At an earlier Flint rally before 100 people at Berston Field House — the first community center in Flint to admit African Americans who lived in the neighborhoods around it — Biden said, “To unify this nation, we first have to unify our party."
Haroletta Martin, a military veteran from Flint, was among those in the crowd to hear speeches from Booker and Biden. Martin said she voted for Trump, a Republican, in 2016 but would vote for Biden if he becomes the Democratic nominee.
"Right now, the country is going in a direction that’s very negative," Martin said. "We need to put a positive spin on the country.”
Biden's campaign got a late start in Michigan in terms of organization and boots on the ground but recent polling has shown him ahead of Sanders.
A Feb. 28-March 2 Detroit News-WDIV (Local 4) poll found Biden leading Sanders 29% to 22.5% in Michigan among likely voters.
Other polls conducted since Super Tuesday suggested Biden has widened that lead. It led Whitmer to say at a Detroit Athletic Club fundraiser before the high school rally that "I gotta tell you I've slept better in the last 10 days than I have in the last 10 months.”
But pollsters famously miscalled Michigan's 2016 Democratic primary. They had former Secretary of State Hillary Clinton ahead by 10 to 30 percentage points in surveys leading up to the election. Sanders ended up winning Michigan in 2016 by 1.4 percentage points, propelled in part by young voters.
One hundred and twenty five delegates are up for grabs in Michigan — the biggest prize among the six states holding primaries Tuesday.

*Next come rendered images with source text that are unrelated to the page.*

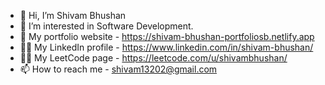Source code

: - 👋 Hi, I’m Shivam Bhushan
- 👀 I’m interested in Software Development.
- 🔗 My portfolio website - https://shivam-bhushan-portfoliosb.netlify.app
- 👨‍💼 My LinkedIn profile - https://www.linkedin.com/in/shivam-bhushan/
- 🧑‍💻 My LeetCode page - https://leetcode.com/u/shivambhushan/
- 📫 How to reach me - shivam13202@gmail.com

<!---
shivam-bhushan/shivam-bhushan is a ✨ special ✨ repository because its `README.md` (this file) appears on your GitHub profile.
You can click the Preview link to take a look at your changes.
--->
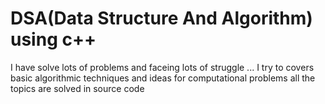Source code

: # DSA(Data Structure And Algorithm) using c++

I have solve lots of problems and faceing lots of struggle ...
I try to covers basic algorithmic techniques and ideas for computational problems all the topics are solved in source code
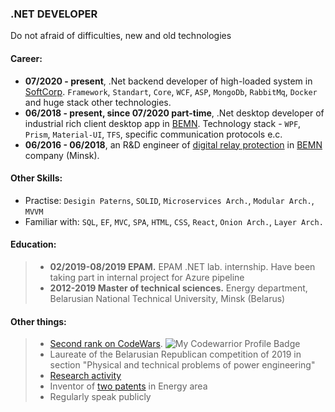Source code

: ### .NET DEVELOPER
Do not afraid of difficulties, new and old technologies

#### Career:
- **07/2020 - present**, .Net backend developer of high-loaded system in [SoftCorp](https://softcorp.by/). `Framework`, `Standart`, `Core`, `WCF`, `ASP`, `MongoDb`, `RabbitMq`, `Docker` and huge stack other technologies.
- **06/2018 - present, since 07/2020 part-time**, .Net desktop developer of industrial rich client desktop app in [BEMN](http://www.bemn.by). Technology stack - `WPF`, `Prism`, `Material-UI`, `TFS`, specific communication protocols e.c.
- **06/2016 - 06/2018**, an R&D engineer of [digital relay protection](https://en.wikipedia.org/wiki/Digital_protective_relay) in [BEMN](http://www.bemn.by) company (Minsk).

#### Other Skills:
- Practise: `Desigin Paterns`, `SOLID`, `Microservices Arch.`, `Modular Arch.`, `MVVM`
- Familiar with: `SQL`, `EF`, `MVC`, `SPA`, `HTML`, `CSS`, `React`, `Onion Arch.`, `Layer Arch.` 

#### Education:
> - **02/2019-08/2019 EPAM.** EPAM .NET lab. internship. Have been taking part in internal project for Azure pipeline
> - **2012-2019 Master of technical sciences.** Energy department, Belarusian National Technical University, Minsk (Belarus)

#### Other things:
> - [Second rank on CodeWars](https://www.codewars.com/users/VladKachenya). ![My Codewarrior Profile Badge](https://www.codewars.com/users/VladKachenya/badges/small)
> - Laureate of the Belarusian Republican competition of 2019 in section "Physical and technical problems of power engineering"
> - [Research activity](https://www.scopus.com/authid/detail.uri?authorId=57199259310) 
> - Inventor of [two patents](https://www.eapo.org/ru/search.html?search_string=%D0%9A%D0%B0%D1%87%D0%B5%D0%BD%D1%8F) in Energy area
> - Regularly speak publicly
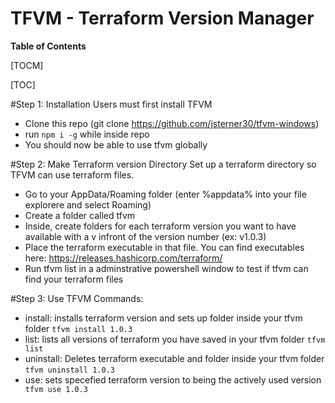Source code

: 
# TFVM - Terraform Version Manager

**Table of Contents**

[TOCM]

[TOC]

#Step 1: Installation
Users must first install TFVM
- Clone this repo (git clone https://github.com/jsterner30/tfvm-windows)
- run `npm i -g` while inside repo
- You should now be able to use tfvm globally

#Step 2: Make Terraform version Directory
Set up a terraform directory so TFVM can use terraform files.
- Go to your AppData/Roaming folder (enter %appdata% into your file explorere and select Roaming)
- Create a folder called tfvm
- Inside, create folders for each terraform version you want to have available with a v infront of the version number (ex: v1.0.3)
- Place the terraform executable in that file. You can find executables here: https://releases.hashicorp.com/terraform/
- Run tfvm list in a adminstrative powershell window to test if tfvm can find your terraform files

#Step 3: Use TFVM
Commands:
- install: installs terraform version and sets up folder inside your tfvm folder
  `tfvm install 1.0.3`
- list: lists all versions of terraform you have saved in your tfvm folder
  `tfvm list`
- uninstall: Deletes terraform executable and folder inside your tfvm folder
  `tfvm uninstall 1.0.3`
- use: sets specefied terraform version to being the actively used version
  ` tfvm use 1.0.3`
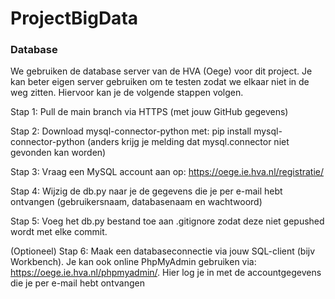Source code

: # ProjectBigData

### Database 

We gebruiken de database server van de HVA (Oege) voor dit project. Je kan beter eigen server gebruiken om te testen zodat we elkaar niet in de weg zitten. Hiervoor kan je de volgende stappen volgen.

Stap 1: Pull de main branch via HTTPS (met jouw GitHub gegevens)

Stap 2: Download mysql-connector-python met: pip install mysql-connector-python (anders krijg je melding dat mysql.connector niet gevonden kan worden)

Stap 3: Vraag een MySQL account aan op: https://oege.ie.hva.nl/registratie/

Stap 4: Wijzig de db.py naar je de gegevens die je per e-mail hebt ontvangen (gebruikersnaam, databasenaam en wachtwoord)

Stap 5: Voeg het db.py bestand toe aan .gitignore zodat deze niet gepushed wordt met elke commit.

(Optioneel) Stap 6: Maak een databaseconnectie via jouw SQL-client (bijv Workbench). Je kan ook online PhpMyAdmin gebruiken via: https://oege.ie.hva.nl/phpmyadmin/. Hier log je in met de accountgegevens die je per e-mail hebt ontvangen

But the state holds extra significance as a crucial general election battleground won by President Donald Trump in 2016 by 10,704 votes — a small fraction of one percentage point.
On Fox News, Sanders was shown a recent clip of Clinton saying that "nobody likes" him in the Senate, but Sanders didn't bite.
"Unlike Secretary Clinton, I don't want to relive 2016. We're in 2020 now," he said.
Sanders was asked by an audience member about the "negative effects of socialism" in Russia and whether democratic socialism would have the same result.
The independent Vermont senator responded that the Soviet Union and Cuba were marked not by socialism but totalitarianism and thuggery.
A better comparison, he said, is the democratic socialist principles at work in Finland, Denmark and Sweden where health care is a right and university is free.
"I'm talking about countries all over the world who have used their government to try to improve life for working families, not just the people on top," Sanders said.
Rachel Kay, 28, of Ann Arbor, said the senator humanized himself and stayed true to his campaign during the town hall. She argued Sanders can work with politicians of different political stripes who disagree with him.
“We need a rabble rouser. We need somebody who can challenge the corrupt monied interest in Washington and the corporations,” Kay said.
Sanders used the coronavirus forum in Romulus to discuss his single-payer Medicare for All plan, under which the government would provide health care coverage to all. When a coronavirus vaccine is developed, everyone in the country should get it for free, he said.
But Biden, speaking earlier in Grand Rapids, said it would take a long "slog" to get Sanders' Medicare for All in place, if it could happen at all.
He advocates for building on the current health care system and the Affordable Care Act by providing a public or government option that people could purchase if they needed coverage or didn't like their private insurance.
"The patients at Cherry Hill, they cannot afford to wait for a revolution," Biden said at the nonprofit Cherry Health's center.
"They are looking for results for their families and for themselves today. Immediately. Not tomorrow."